**Task goal:**
Show every line below where "pedido" can be found.

(Record excerpts)

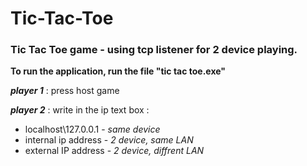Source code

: # Tic-Tac-Toe

### Tic Tac Toe game - using tcp listener for 2 device playing.

**To run the application, run the file "tic tac toe.exe"**

***player 1*** : press host game

***player 2*** : write in the ip text box : <br/>
* localhost\127.0.0.1 - *same device* <br/>
* internal ip address - *2 device, same LAN* <br/>
* external IP address - *2 device, diffrent LAN*
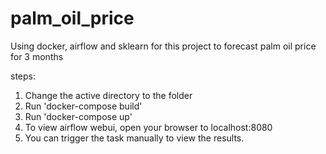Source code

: # palm_oil_price
Using docker, airflow and sklearn for this project to forecast palm oil price for 3 months 

steps:
1. Change the active directory to the folder
2. Run 'docker-compose build'
3. Run 'docker-compose up'
4. To view airflow webui, open your browser to localhost:8080
5. You can trigger the task manually to view the results.
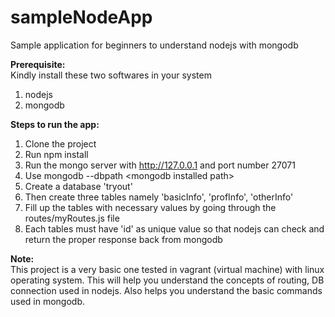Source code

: # sampleNodeApp
Sample application for beginners to understand nodejs with mongodb

<b>Prerequisite:</b>    
Kindly install these two softwares in your system  
1. nodejs  
2. mongodb  

<b>Steps to run the app:</b>    
1. Clone the project  
2. Run npm install  
3. Run the mongo server with http://127.0.0.1 and port number 27071      
4. Use mongodb --dbpath \<mongodb installed path>  
5. Create a database 'tryout'   
6. Then create three tables namely 'basicInfo', 'profInfo', 'otherInfo'    
7. Fill up the tables with necessary values by going through the routes/myRoutes.js file  
8. Each tables must have 'id' as unique value so that nodejs can check and return the proper response back from mongodb  
  
<b>Note:</b>    
This project is a very basic one tested in vagrant (virtual machine) with linux operating system. This will help you understand the concepts of routing, DB connection used in nodejs. Also helps you understand the basic commands used in mongodb.
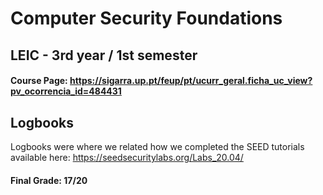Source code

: # Computer Security Foundations

## LEIC - 3rd year / 1st semester 

#### Course Page: https://sigarra.up.pt/feup/pt/ucurr_geral.ficha_uc_view?pv_ocorrencia_id=484431

## Logbooks
Logbooks were where we related how we completed the SEED tutorials available here: https://seedsecuritylabs.org/Labs_20.04/

#### Final Grade: 17/20
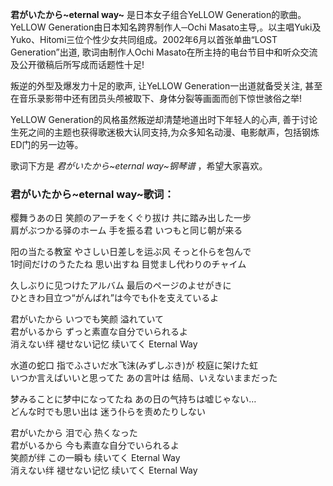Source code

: 

**君がいたから~eternal way~** 是日本女子组合YeLLOW Generation的歌曲。YeLLOW
Generation由日本知名跨界制作人─Ochi
Masato主导,。以主唱Yuki及Yuko、Hitomi三位个性少女共同组成。2002年6月以首张单曲“LOST Generation”出道,
歌词由制作人Ochi Masato在所主持的电台节目中和听众交流及公开徵稿后所写成而话题性十足!

  
叛逆的外型及爆发力十足的歌声, 让YeLLOW Generation一出道就备受关注,
甚至在音乐录影带中还有团员头颅被取下、身体分裂等画面而创下惊世骇俗之举!

  
YeLLOW Generation的风格虽然叛逆却清楚地道出时下年轻人的心声,
善于讨论生死之间的主题也获得歌迷极大认同支持,为众多知名动漫、电影献声，包括钢炼ED门的另一边等。

  
歌词下方是 _君がいたから~eternal way~钢琴谱_ ，希望大家喜欢。

### 君がいたから~eternal way~歌词：

樱舞うあの日 笑颜のアーチをくぐり拔け 共に踏み出した一步  
肩がぶつかる驿のホーム 手を振る君 いつもと同じ朝が来る

阳の当たる教室 やさしい日差しを运ぶ风 そっと仆らを包んで  
1时间だけのうたたね 思い出すね 目觉まし代わりのチャイム

久しぶりに见つけたアルバム 最后のページのよせがきに  
ひときわ目立つ“がんばれ”は今でも仆を支えているよ

君がいたから いつでも笑颜 溢れていて  
君がいるから ずっと素直な自分でいられるよ  
消えない绊 褪せない记忆 续いてく Eternal Way

水道の蛇口 指でふさいだ水飞沫(みずしぶき)が 校庭に架けた虹  
いつか言えばいいと思ってた あの言叶は 结局、いえないままだった

梦みることに梦中になってたね あの日の气持ちは嘘じゃない…  
どんな时でも思い出は 迷う仆らを责めたりしない

君がいたから 泪で心 热くなった  
君がいるから 今も素直な自分でいられるよ  
笑颜が绊 この一瞬も 续いてく Eternal Way  
消えない绊 褪せない记忆 续いてく Eternal Way

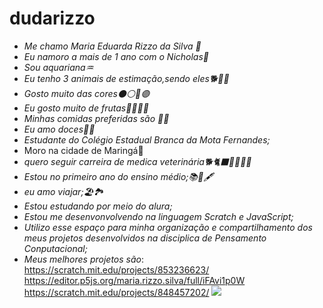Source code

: # dudarizzo

- _Me chamo Maria Eduarda Rizzo da Silva 💖_
- _Eu namoro a mais de 1 ano com o Nicholas💍_
- _Sou aquariana♒_
- _Eu tenho 3 animais de estimação,sendo eles🐕🐢🐱_
- _Gosto muito das cores⚫⚪🔵🟣_
- _Eu gosto muito de frutas🍉🍇🍒🍓_
- _Minhas comidas preferidas são 🍔🍕_
- _Eu amo doces🍨🍫_
- _Estudante do Colégio Estadual Branca da Mota Fernandes;_
-  Moro na cidade de Maringá📍
- _quero seguir carreira de medica veterinária🐕🐈‍⬛🐎🦒🐑🐐_
- _Estou no primeiro ano do ensino médio;📚📒🖋️_
- _eu amo viajar;🏖️🏞️_
- _Estou estudando por meio do alura;_
- _Estou me desenvonvolvendo na linguagem Scratch e JavaScript;_
- _Utilizo esse espaço para minha organização e compartilhamento dos meus projetos desenvolvidos na disciplica de Pensamento Conputacional;_
- _Meus melhores projetos são_:
https://scratch.mit.edu/projects/853236623/
https://editor.p5js.org/maria.rizzo.silva/full/iFAvi1p0W
https://scratch.mit.edu/projects/848457202/
![](https://media.tenor.com/dJBFvlX0mcEAAAAC/dog-genious-dog.gif)
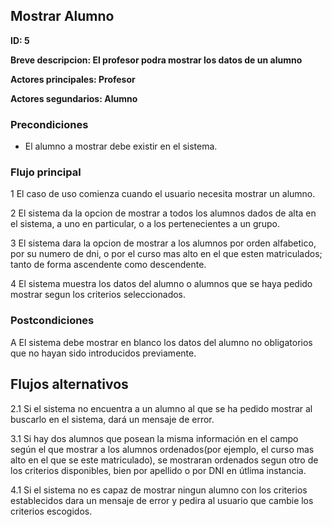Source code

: ## Mostrar Alumno

**ID: 5**

**Breve descripcion: El profesor podra mostrar los datos de un alumno** 

**Actores principales: Profesor**

**Actores segundarios: Alumno**

### Precondiciones

* El alumno a mostrar debe existir en el sistema.

### Flujo principal

1 El caso de uso comienza cuando el usuario necesita mostrar un alumno.

2 El sistema da la opcion de mostrar a todos los alumnos dados de alta en el sistema, a uno en particular, o a los pertenecientes a un grupo.

3 El sistema dara la opcion de mostrar a los alumnos por orden alfabetico, por su numero de dni, o por el curso mas alto en el que esten matriculados; tanto de forma ascendente como descendente.

4 El sistema muestra los datos del alumno o alumnos que se haya pedido mostrar segun los criterios seleccionados.

### Postcondiciones

A El sistema debe mostrar en blanco los datos del alumno no obligatorios que no hayan sido introducidos previamente.

## Flujos alternativos

2.1 Si el sistema no encuentra a un alumno al que se ha pedido mostrar al buscarlo en el sistema, dará un mensaje de error.

3.1 Si hay dos alumnos que posean la misma información en el campo según el que mostrar a los alumnos ordenados(por ejemplo, el curso mas alto en el que se este matriculado), se mostraran ordenados segun otro de los criterios disponibles, bien por apellido o por DNI en útlima instancia.

4.1 Si el sistema no es capaz de mostrar ningun alumno con los criterios establecidos dara un mensaje de error y pedira al usuario que cambie los criterios escogidos.
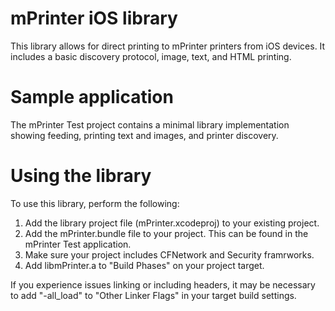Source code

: mPrinter iOS library
====================

This library allows for direct printing to mPrinter printers from iOS devices.  It includes a basic discovery protocol, image, text, and HTML printing.

Sample application
==================

The mPrinter Test project contains a minimal library implementation showing feeding, printing text and images, and printer discovery.

Using the library
=================

To use this library, perform the following:

1. Add the library project file (mPrinter.xcodeproj) to your existing project.
2. Add the mPrinter.bundle file to your project.  This can be found in the mPrinter Test application.
3. Make sure your project includes CFNetwork and Security framrworks.
4. Add libmPrinter.a to "Build Phases" on your project target.

If you experience issues linking or including headers, it may be necessary to add "-all_load" to "Other Linker Flags" in your target build settings.
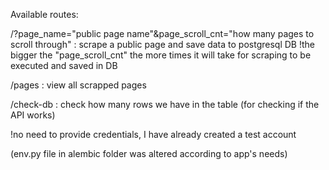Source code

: Available routes:

/?page_name="public page name"&page_scroll_cnt="how many pages to scroll through" : scrape a public page and save data to postgresql DB
!the bigger the "page_scroll_cnt" the more times it will take for scraping to be executed and saved in DB

/pages : view all scrapped pages

/check-db : check how many rows we have in the table (for checking if the API works)


!no need to provide credentials, I have already created a test account

(env.py file in alembic folder was altered according to app's needs)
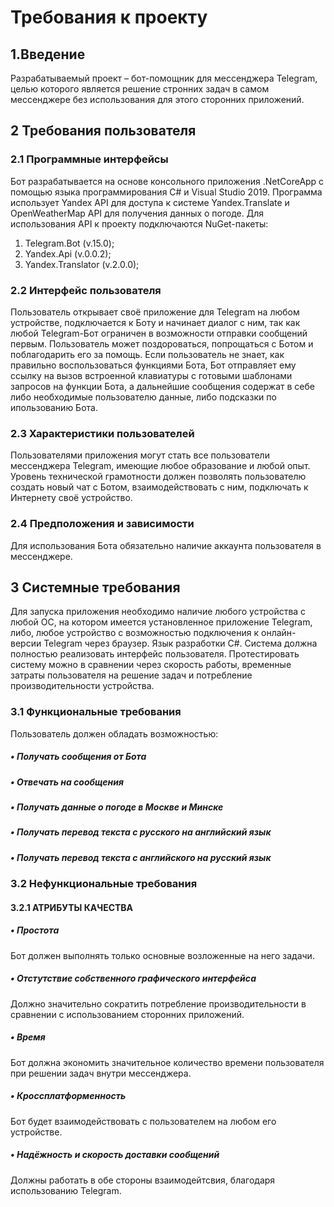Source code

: # Требования к проекту
## 1.Введение
Разрабатываемый проект – бот-помощник для мессенджера Telegram, целью которого является решение стронних задач в самом мессенджере без использования для этого сторонних приложений.
## 2 Требования пользователя
### 2.1 Программные интерфейсы
Бот разрабатывается на основе консольного приложения .NetCoreApp с помощью языка программирования C# и Visual Studio 2019. Программа использует Yandex API для доступа к системе Yandex.Translate и OpenWeatherMap API для получения данных о погоде. 
Для использования API к проекту подключаются NuGet-пакеты:
1) Telegram.Bot (v.15.0);
2) Yandex.Api (v.0.0.2);
3) Yandex.Translator (v.2.0.0);
### 2.2 Интерфейс пользователя
Пользователь открывает своё приложение для Telegram на любом устройстве, подключается к Боту и начинает диалог с ним, так как любой Telegram-Бот ограничен в возможности отправки сообщений первым. Пользователь может поздороваться, попрощаться с Ботом и поблагодарить его за помощь. Если пользователь не знает, как правильно воспользоваться функциями Бота, Бот отправляет ему ссылку на вызов встроенной клавиатуры с готовыми шаблонами запросов на функции Бота, а дальнейшие сообщения содержат в себе либо необходимые пользователю данные, либо подсказки по ипользованию Бота.
### 2.3 Характеристики пользователей
Пользователями приложения могут стать все пользователи мессенджера Telegram, имеющие любое образование и любой опыт. Уровень технической грамотности должен позволять пользователю создать новый чат с Ботом, взаимодействовать с ним, подключать к Интернету своё устройство.
### 2.4 Предположения и зависимости
Для использования Бота обязательно наличие аккаунта пользователя в мессенджере.
## 3 Системные требования
Для запуска приложения необходимо наличие любого устройства с любой ОС, на котором имеется установленное приложение Telegram, либо, любое устройство с возможностью подключения к онлайн-версии Telegram через браузер.
Язык разработки C#. Система должна полностью реализовать интерфейс пользователя. Протестировать систему можно в сравнении через скорость работы, временные затраты пользователя на решение задач и потребление производительности устройства.
### 3.1 Функциональные требования
Пользователь должен обладать возможностью:
##### •	Получать сообщения от Бота
##### •	Отвечать на сообщения
##### •	Получать данные о погоде в Москве и Минске 
##### •	Получать перевод текста с русского на английский язык
##### •	Получать перевод текста с английского на русский язык

### 3.2 Нефункциональные требования
#### 3.2.1 АТРИБУТЫ КАЧЕСТВА
##### •	Простота
Бот должен выполнять только основные возложенные на него задачи.
##### •	Отстутствие собственного графического интерфейса
Должно значительно сократить потребление производительности в сравнении с использованием сторонних приложений.
##### •	Время
Бот должна экономить значительное количество времени пользователя при решении задач внутри мессенджера.
##### •	Кроссплатформенность
Бот будет взаимодействовать с пользователем на любом его устройстве.
##### •	Надёжность и скорость доставки сообщений
Должны работать в обе стороны взаимодейтсвия, благодаря использованию Telegram.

(End Record excerpts)

**Answer for this exercise:**
4 El sistema muestra los datos del alumno o alumnos que se haya pedido mostrar segun los criterios seleccionados.
2.1 Si el sistema no encuentra a un alumno al que se ha pedido mostrar al buscarlo en el sistema, dará un mensaje de error.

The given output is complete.